RECORD EXTRACTS:
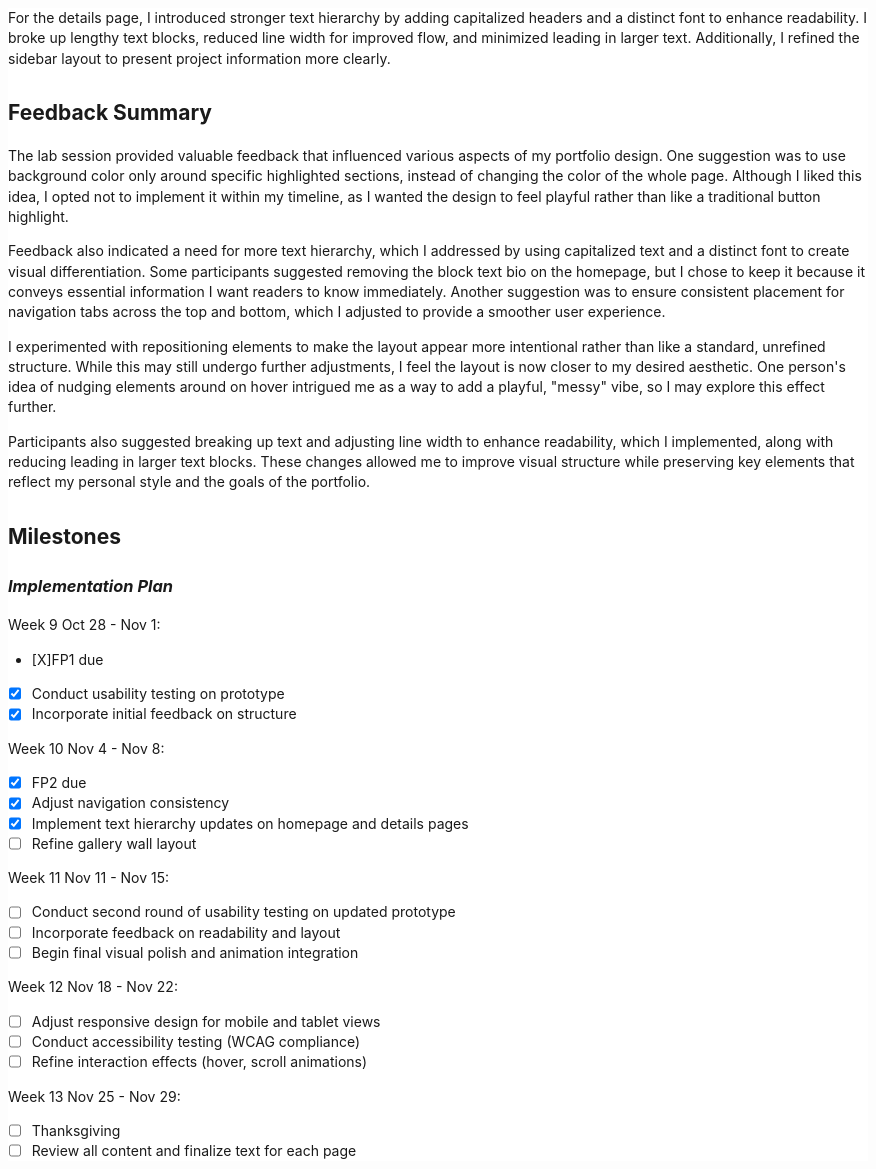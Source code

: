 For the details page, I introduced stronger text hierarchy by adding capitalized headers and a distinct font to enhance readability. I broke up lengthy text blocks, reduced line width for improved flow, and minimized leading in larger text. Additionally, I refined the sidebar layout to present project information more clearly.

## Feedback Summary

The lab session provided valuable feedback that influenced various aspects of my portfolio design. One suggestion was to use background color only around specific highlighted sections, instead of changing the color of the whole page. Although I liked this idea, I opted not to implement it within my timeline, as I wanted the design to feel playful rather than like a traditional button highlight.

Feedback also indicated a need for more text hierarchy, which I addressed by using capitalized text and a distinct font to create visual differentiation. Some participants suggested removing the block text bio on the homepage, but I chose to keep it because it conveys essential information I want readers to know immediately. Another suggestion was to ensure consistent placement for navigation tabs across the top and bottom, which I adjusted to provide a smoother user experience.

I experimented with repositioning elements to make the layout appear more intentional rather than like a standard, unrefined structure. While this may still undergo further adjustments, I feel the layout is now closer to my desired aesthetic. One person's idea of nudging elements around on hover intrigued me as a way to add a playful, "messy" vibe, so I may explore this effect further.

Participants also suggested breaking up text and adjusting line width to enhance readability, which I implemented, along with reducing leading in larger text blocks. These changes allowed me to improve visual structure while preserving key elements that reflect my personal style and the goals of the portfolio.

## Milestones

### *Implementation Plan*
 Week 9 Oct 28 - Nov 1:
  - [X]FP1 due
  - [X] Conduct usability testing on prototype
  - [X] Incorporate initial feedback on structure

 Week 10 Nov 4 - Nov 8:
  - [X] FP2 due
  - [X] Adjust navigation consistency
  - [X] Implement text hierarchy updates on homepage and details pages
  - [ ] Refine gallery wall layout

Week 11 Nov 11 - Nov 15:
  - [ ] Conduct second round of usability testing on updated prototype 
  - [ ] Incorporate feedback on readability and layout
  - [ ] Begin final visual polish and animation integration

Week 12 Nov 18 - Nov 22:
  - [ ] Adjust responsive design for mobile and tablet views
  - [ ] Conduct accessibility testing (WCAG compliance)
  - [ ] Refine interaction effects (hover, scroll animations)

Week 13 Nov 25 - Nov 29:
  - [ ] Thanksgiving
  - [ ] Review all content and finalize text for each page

YOUR ASSIGNMENT: Please reproduce all the material exactly. Pictures stay out of the copy.

THE COMPLETED TASK:
Source code

: For the details page, I introduced stronger text hierarchy by adding capitalized headers and a distinct font to enhance readability. I broke up lengthy text blocks, reduced line width for improved flow, and minimized leading in larger text. Additionally, I refined the sidebar layout to present project information more clearly.

## Feedback Summary

The lab session provided valuable feedback that influenced various aspects of my portfolio design. One suggestion was to use background color only around specific highlighted sections, instead of changing the color of the whole page. Although I liked this idea, I opted not to implement it within my timeline, as I wanted the design to feel playful rather than like a traditional button highlight.

Feedback also indicated a need for more text hierarchy, which I addressed by using capitalized text and a distinct font to create visual differentiation. Some participants suggested removing the block text bio on the homepage, but I chose to keep it because it conveys essential information I want readers to know immediately. Another suggestion was to ensure consistent placement for navigation tabs across the top and bottom, which I adjusted to provide a smoother user experience.

I experimented with repositioning elements to make the layout appear more intentional rather than like a standard, unrefined structure. While this may still undergo further adjustments, I feel the layout is now closer to my desired aesthetic. One person's idea of nudging elements around on hover intrigued me as a way to add a playful, "messy" vibe, so I may explore this effect further.

Participants also suggested breaking up text and adjusting line width to enhance readability, which I implemented, along with reducing leading in larger text blocks. These changes allowed me to improve visual structure while preserving key elements that reflect my personal style and the goals of the portfolio.

## Milestones

### *Implementation Plan*
 Week 9 Oct 28 - Nov 1:
  - [X]FP1 due
  - [X] Conduct usability testing on prototype
  - [X] Incorporate initial feedback on structure

 Week 10 Nov 4 - Nov 8:
  - [X] FP2 due
  - [X] Adjust navigation consistency
  - [X] Implement text hierarchy updates on homepage and details pages
  - [ ] Refine gallery wall layout

Week 11 Nov 11 - Nov 15:
  - [ ] Conduct second round of usability testing on updated prototype 
  - [ ] Incorporate feedback on readability and layout
  - [ ] Begin final visual polish and animation integration

Week 12 Nov 18 - Nov 22:
  - [ ] Adjust responsive design for mobile and tablet views
  - [ ] Conduct accessibility testing (WCAG compliance)
  - [ ] Refine interaction effects (hover, scroll animations)

Week 13 Nov 25 - Nov 29:
  - [ ] Thanksgiving
  - [ ] Review all content and finalize text for each page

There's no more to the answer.